Editorial

MPs say dodgy government IT a major Brexit hazard

Whitehall’s assumptions about behaviour are risky and mandarin planning is too reliant on transitional period, warns the PAC

Posted 12 December 2017 by Gary Flood


The Parliamentary Public Accounts Committee has issued a strong warning to HMG: failure to plan and too many paper border systems could scupper the country’s chances of Brexit success.

Its new report on Brexit and the UK border says Ministries are assuming the risks of border management won’t change, and that we just won’t get the new new or updated IT systems ready by March 2019, the stated date for us leaving the EU.

It cautions that in the light of the failure of e-Borders and the fact that so many of our current customs systems are still paper-based, there’s too much “wishful thinking” that risks “exposing the UK to an array of damaging scenarios”.

The danger is especially grave if we end up with a no-deal/’hard’ Brexit, says the influential group.

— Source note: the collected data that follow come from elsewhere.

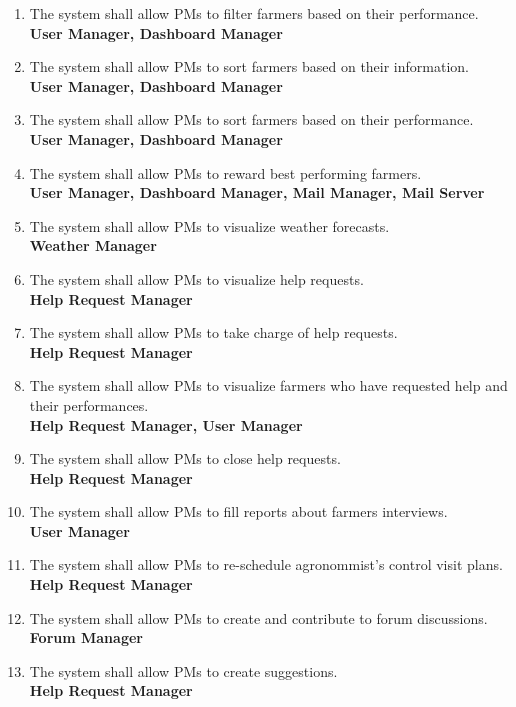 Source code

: \documentclass[10pt]{article} %
\begin{document}
\begin{enumerate}[label=\textbf{R\arabic*}]
    \item \label{req:pmFilter2} The system shall allow PMs to filter farmers based on their performance.    
    \\\textbf{User Manager, Dashboard Manager} 
    \item \label{req:pmSort1} The system shall allow PMs to sort farmers based on their information.    
    \\\textbf{User Manager, Dashboard Manager} 
    \item \label{req:pmSort2} The system shall allow PMs to sort farmers based on their performance.     
    \\\textbf{User Manager, Dashboard Manager} 
    \item \label{req:pmRewards} The system shall allow PMs to reward best performing farmers.    
    \\\textbf{User Manager, Dashboard Manager, Mail Manager, Mail Server} 
    \item \label{req:pmWeather} The system shall allow PMs to visualize weather forecasts.    
    \\\textbf{Weather Manager} 
    \item \label{req:pmHelp1} The system shall allow PMs to visualize help requests.
    \\\textbf{Help Request Manager} 
    \item \label{req:pmHelp2} The system shall allow PMs to take charge of help requests.
    \\\textbf{Help Request Manager} 
    \item \label{req:pmHelp3} The system shall allow PMs to visualize farmers who have requested help and their performances.
    \\\textbf{Help Request Manager, User Manager} 
    \item \label{req:pmHelp4} The system shall allow PMs to close help requests.
    \\\textbf{Help Request Manager}
    \item \label{req:pmInterview} The system shall allow PMs to fill reports about farmers interviews.    
    \\\textbf{User Manager}
    \item \label{req:pmVisits} The system shall allow PMs to re-schedule agronommist's control visit plans.    
    \\\textbf{Help Request Manager}
    \item \label{req:pmForum} The system shall allow PMs to create and contribute to forum discussions.    
    \\\textbf{Forum Manager}
    \item \label{req:pmSuggestions} The system shall allow PMs to create suggestions.
    \\\textbf{Help Request Manager}
\end{enumerate}
\end{document}
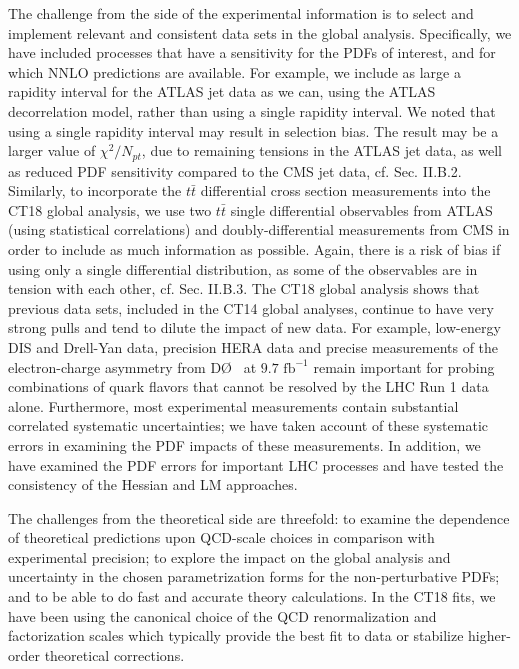 The challenge from the side of the experimental information is to select and implement relevant and consistent data sets in the global analysis. Specifically, we have included processes that have a sensitivity for the PDFs of interest, and for which NNLO predictions are available. 
For example, we include as large a rapidity interval for the ATLAS jet data as we can, using the ATLAS decorrelation model, rather than using a single rapidity interval. We noted that using a single
rapidity interval may result in selection bias. The result may be a larger value of $\chi^2 / N_\mathit{pt}$, due to remaining tensions in the ATLAS jet data, as well as reduced PDF sensitivity compared
to the CMS jet data, cf. Sec. II.B.2.
Similarly, to incorporate the $t \bar t$ differential cross section measurements into the CT18 global analysis,  
we use two $t \bar t$ single differential observables from ATLAS (using statistical correlations) and doubly-differential measurements from CMS in order to include as much information as possible. Again, there is a risk of bias if using only a single differential distribution, as some of the observables are in tension with each other, cf. Sec. II.B.3.
The CT18 global analysis shows that previous data sets, included in the CT14 global analyses, continue to have very strong pulls and tend to dilute the impact of new data. 
For example, low-energy DIS and Drell-Yan data, precision HERA data and precise measurements of the electron-charge asymmetry from D\O~ at $9.7\mbox{ fb}^{-1}$
\cite{D0:2014kma} remain important for probing combinations of quark flavors that cannot be resolved by the LHC Run 1 data alone. Furthermore, most experimental measurements contain
substantial correlated systematic uncertainties; we have taken account of these systematic errors in examining the PDF impacts of these measurements.
In addition, we have examined the PDF errors for important LHC processes and have tested the consistency of the Hessian and LM approaches.


The challenges from the theoretical side are threefold: to examine the dependence of theoretical predictions upon QCD-scale choices in comparison with experimental precision; to explore the
impact on the global analysis and
uncertainty in the chosen parametrization forms for the non-perturbative PDFs; and to be able to do fast and accurate theory calculations. In the CT18 fits, we have been using the canonical
choice of the QCD renormalization and factorization scales which typically provide the best fit to data or stabilize higher-order theoretical corrections.

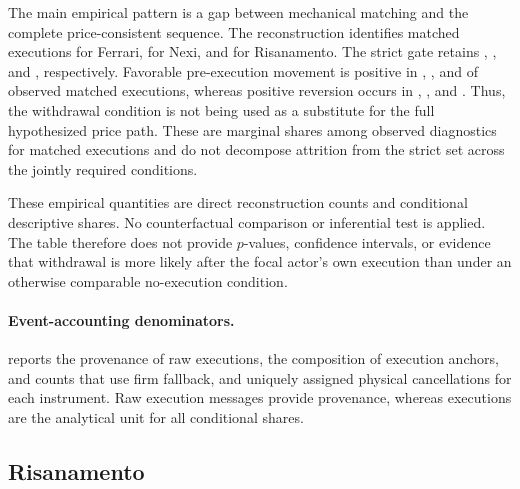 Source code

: \documentclass[11pt]{article}
\newenvironment{review}{\begingroup\color{blue}}{\endgroup}
\begin{document}
\FloatBarrier

The main empirical pattern is a gap between mechanical matching and the complete price-consistent sequence. The
reconstruction identifies \FerrariMatchedClusters{} matched executions for Ferrari, \NexiMatchedClusters{} for Nexi, and
\RisanamentoMatchedClusters{} for Risanamento. The strict gate retains \FerrariCompatibleSequences{},
\NexiCompatibleSequences{}, and \RisanamentoCompatibleSequences{}, respectively. Favorable pre-execution movement is
positive in \FerrariFPMShare{}, \NexiFPMShare{}, and \RisanamentoFPMShare{} of observed matched executions, whereas positive
reversion occurs in \FerrariREVShare{}, \NexiREVShare{}, and \RisanamentoREVShare{}. Thus, the withdrawal condition is not
being used as a substitute for the full hypothesized price path. These are marginal shares among \begin{review}observed diagnostics for matched executions\end{review} and do not decompose \begin{review}attrition from the strict set\end{review} across the jointly required conditions.

These empirical quantities are direct reconstruction counts and conditional descriptive shares. No counterfactual
comparison or inferential test is applied. The table therefore does not provide $p$-values, confidence intervals, or evidence
that withdrawal is more likely after the focal actor's own execution than under an otherwise comparable no-execution
condition.

\paragraph{Event-accounting denominators.}
 reports \begin{review}the provenance of raw executions, the composition of execution anchors, and counts that use firm fallback\end{review},
and uniquely assigned physical cancellations for each instrument. Raw execution messages provide provenance, whereas
executions are the analytical unit for all conditional shares.

\subsection{Risanamento}
\label{subsec:risanamento_results}
\end{document}
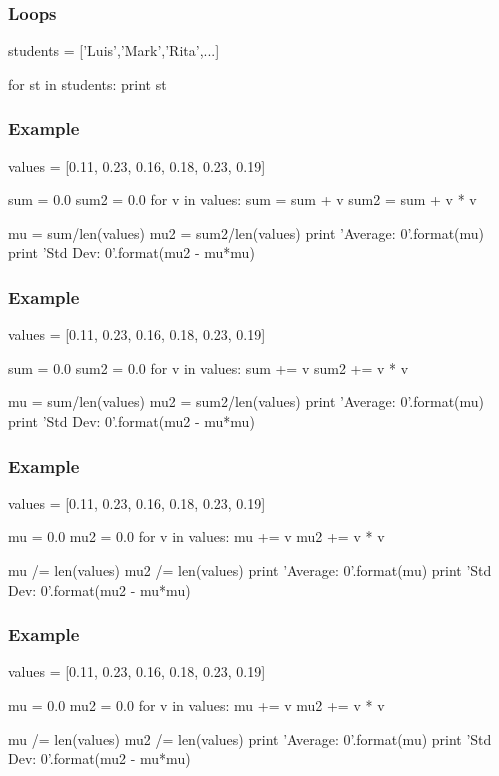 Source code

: \begin{frame}[fragile]
\frametitle{Loops}

\begin{python}
students = ['Luis','Mark','Rita',...]

for st in students:
    print st
\end{python}
\end{frame}

\begin{frame}[fragile]
\frametitle{Example}

\begin{python}
values = [0.11, 0.23, 0.16, 0.18, 0.23, 0.19]

sum = 0.0
sum2 = 0.0
for v in values:
    sum = sum + v
    sum2 = sum + v * v

mu = sum/len(values)
mu2 = sum2/len(values)
print 'Average: {0}'.format(mu)
print 'Std Dev: {0}'.format(mu2 - mu*mu)
\end{python}
\end{frame}

\begin{frame}[fragile]
\frametitle{Example}

\begin{python}
values = [0.11, 0.23, 0.16, 0.18, 0.23, 0.19]

sum = 0.0
sum2 = 0.0
for v in values:
    sum += v
    sum2 += v * v

mu = sum/len(values)
mu2 = sum2/len(values)
print 'Average: {0}'.format(mu)
print 'Std Dev: {0}'.format(mu2 - mu*mu)
\end{python}
\end{frame}

\begin{frame}[fragile]
\frametitle{Example}

\begin{python}
values = [0.11, 0.23, 0.16, 0.18, 0.23, 0.19]

mu = 0.0
mu2 = 0.0
for v in values:
    mu += v
    mu2 += v * v

mu /= len(values)
mu2 /= len(values)
print 'Average: {0}'.format(mu)
print 'Std Dev: {0}'.format(mu2 - mu*mu)
\end{python}
\end{frame}

\begin{frame}[fragile]
\frametitle{Example}

\begin{python}
values = [0.11, 0.23, 0.16, 0.18, 0.23, 0.19]

mu = 0.0
mu2 = 0.0
for v in values:
    mu += v
    mu2 += v * v

mu /= len(values)
mu2 /= len(values)
print 'Average: {0}'.format(mu)
print 'Std Dev: {0}'.format(mu2 - mu*mu)
\end{python}
\end{frame}


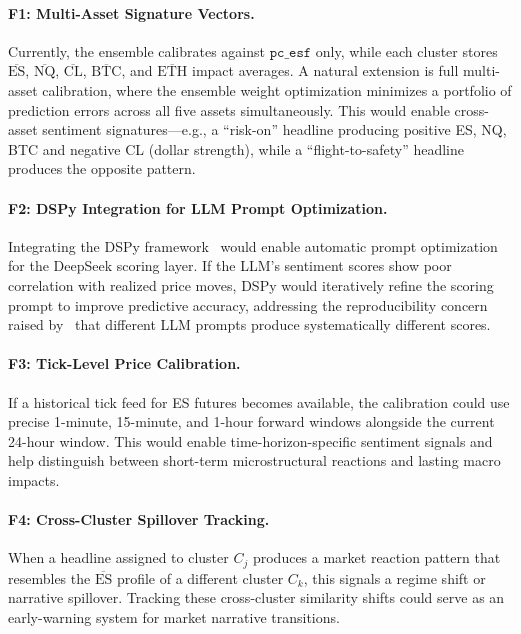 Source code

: \paragraph{F1: Multi-Asset Signature Vectors.} Currently, the ensemble calibrates against $\texttt{pc\_esf}$ only, while each cluster stores $\overline{\text{ES}}$, $\overline{\text{NQ}}$, $\overline{\text{CL}}$, $\overline{\text{BTC}}$, and $\overline{\text{ETH}}$ impact averages. A natural extension is full multi-asset calibration, where the ensemble weight optimization minimizes a portfolio of prediction errors across all five assets simultaneously. This would enable cross-asset sentiment signatures---e.g., a ``risk-on'' headline producing positive ES, NQ, BTC and negative CL (dollar strength), while a ``flight-to-safety'' headline produces the opposite pattern.

\paragraph{F2: DSPy Integration for LLM Prompt Optimization.} Integrating the DSPy framework~\cite{dspy2024} would enable automatic prompt optimization for the DeepSeek scoring layer. If the LLM's sentiment scores show poor correlation with realized price moves, DSPy would iteratively refine the scoring prompt to improve predictive accuracy, addressing the reproducibility concern raised by~\citet{kirtac2025llmfinance} that different LLM prompts produce systematically different scores.

\paragraph{F3: Tick-Level Price Calibration.} If a historical tick feed for ES futures becomes available, the calibration could use precise 1-minute, 15-minute, and 1-hour forward windows alongside the current 24-hour window. This would enable time-horizon-specific sentiment signals and help distinguish between short-term microstructural reactions and lasting macro impacts.

\paragraph{F4: Cross-Cluster Spillover Tracking.} When a headline assigned to cluster $C_j$ produces a market reaction pattern that resembles the $\overline{\text{ES}}$ profile of a different cluster $C_k$, this signals a regime shift or narrative spillover. Tracking these cross-cluster similarity shifts could serve as an early-warning system for market narrative transitions.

“Government departments are assuming that the risks to managing the border will not change immediately when the UK leaves the EU, and that border checks will therefore be the same after March 2019 as they were before,” it has found.

“They are therefore not planning for any major new physical infrastructure at the border by March 2019, and do not expect all new or updated IT systems to be ready by that date.

“Departments say they are planning for a no-deal scenario, but do not expect there to be many changes whatever the position in March 2019.”

And for the group’s chair, Meg Hillier MP, “After Brexit, the number of decisions required about people or goods crossing could more than treble and more than quadruple respectively.

“These figures should concern all in government and in our view its current approach is not fit for purpose.”

In terms of specific parts of Whitehall, the MPs pick out HMRC as working on the assumption of a transition period, but says it finds “weak contingency planning” across the whole of the civil service.